◆ **WHAT TO DO**:
Sort through the entries below and pull out lines containing the word "doctorId".

◆ **DATA IN THIS EXERCISE**:
---+---

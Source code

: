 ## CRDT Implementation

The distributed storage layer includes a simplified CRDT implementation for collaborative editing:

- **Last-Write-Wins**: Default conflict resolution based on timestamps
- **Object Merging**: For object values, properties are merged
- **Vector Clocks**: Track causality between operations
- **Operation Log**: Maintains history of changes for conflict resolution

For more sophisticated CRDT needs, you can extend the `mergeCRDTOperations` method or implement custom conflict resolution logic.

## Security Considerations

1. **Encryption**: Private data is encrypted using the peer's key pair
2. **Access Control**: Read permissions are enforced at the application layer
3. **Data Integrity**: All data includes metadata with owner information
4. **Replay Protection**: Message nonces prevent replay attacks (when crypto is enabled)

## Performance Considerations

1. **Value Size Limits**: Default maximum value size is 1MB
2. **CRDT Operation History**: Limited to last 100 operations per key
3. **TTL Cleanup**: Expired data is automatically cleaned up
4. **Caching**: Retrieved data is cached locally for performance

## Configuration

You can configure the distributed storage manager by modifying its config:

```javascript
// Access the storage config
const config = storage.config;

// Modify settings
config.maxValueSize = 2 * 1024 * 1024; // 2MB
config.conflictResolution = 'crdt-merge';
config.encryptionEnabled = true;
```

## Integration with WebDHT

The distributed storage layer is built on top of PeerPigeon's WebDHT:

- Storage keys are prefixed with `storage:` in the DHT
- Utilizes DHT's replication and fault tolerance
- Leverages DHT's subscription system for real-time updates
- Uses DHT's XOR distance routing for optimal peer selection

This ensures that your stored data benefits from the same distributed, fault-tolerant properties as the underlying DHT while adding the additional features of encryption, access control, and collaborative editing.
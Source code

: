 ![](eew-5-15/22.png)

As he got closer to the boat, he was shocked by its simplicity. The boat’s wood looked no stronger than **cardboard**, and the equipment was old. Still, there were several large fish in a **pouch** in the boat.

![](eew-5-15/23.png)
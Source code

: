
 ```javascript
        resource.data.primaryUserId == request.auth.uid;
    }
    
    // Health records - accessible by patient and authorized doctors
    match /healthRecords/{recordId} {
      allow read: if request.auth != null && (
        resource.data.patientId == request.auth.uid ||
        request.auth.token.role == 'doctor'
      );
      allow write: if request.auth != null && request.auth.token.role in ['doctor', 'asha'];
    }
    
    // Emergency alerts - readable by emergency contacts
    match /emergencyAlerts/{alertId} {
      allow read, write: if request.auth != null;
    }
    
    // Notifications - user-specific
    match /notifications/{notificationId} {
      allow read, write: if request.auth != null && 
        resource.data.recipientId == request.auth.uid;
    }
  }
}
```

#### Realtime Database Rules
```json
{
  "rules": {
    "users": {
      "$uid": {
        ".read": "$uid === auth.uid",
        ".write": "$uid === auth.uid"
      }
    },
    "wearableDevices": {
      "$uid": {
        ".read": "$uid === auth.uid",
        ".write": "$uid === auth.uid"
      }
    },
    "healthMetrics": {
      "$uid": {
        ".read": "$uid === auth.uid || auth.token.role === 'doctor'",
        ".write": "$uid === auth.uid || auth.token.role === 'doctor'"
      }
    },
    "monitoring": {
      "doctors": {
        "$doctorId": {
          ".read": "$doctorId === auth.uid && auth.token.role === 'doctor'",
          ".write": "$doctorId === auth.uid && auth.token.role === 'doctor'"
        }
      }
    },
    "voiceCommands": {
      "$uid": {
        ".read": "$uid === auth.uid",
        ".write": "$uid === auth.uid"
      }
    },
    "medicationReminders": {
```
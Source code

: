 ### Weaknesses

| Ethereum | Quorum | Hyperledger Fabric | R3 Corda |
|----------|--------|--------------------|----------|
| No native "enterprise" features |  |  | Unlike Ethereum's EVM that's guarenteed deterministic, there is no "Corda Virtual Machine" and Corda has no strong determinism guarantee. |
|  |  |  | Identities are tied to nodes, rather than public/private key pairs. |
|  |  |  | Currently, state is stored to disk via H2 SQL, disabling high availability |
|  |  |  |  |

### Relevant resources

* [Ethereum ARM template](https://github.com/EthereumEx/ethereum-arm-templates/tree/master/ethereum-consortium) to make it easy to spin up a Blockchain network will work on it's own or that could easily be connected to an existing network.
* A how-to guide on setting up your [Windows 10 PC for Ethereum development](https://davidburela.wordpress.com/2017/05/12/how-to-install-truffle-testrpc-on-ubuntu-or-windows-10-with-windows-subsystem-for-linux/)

---+---

◆ **RESPONSE TO THIS TASK**:
        "$doctorId": {
          ".read": "$doctorId === auth.uid && auth.token.role === 'doctor'",
          ".write": "$doctorId === auth.uid && auth.token.role === 'doctor'"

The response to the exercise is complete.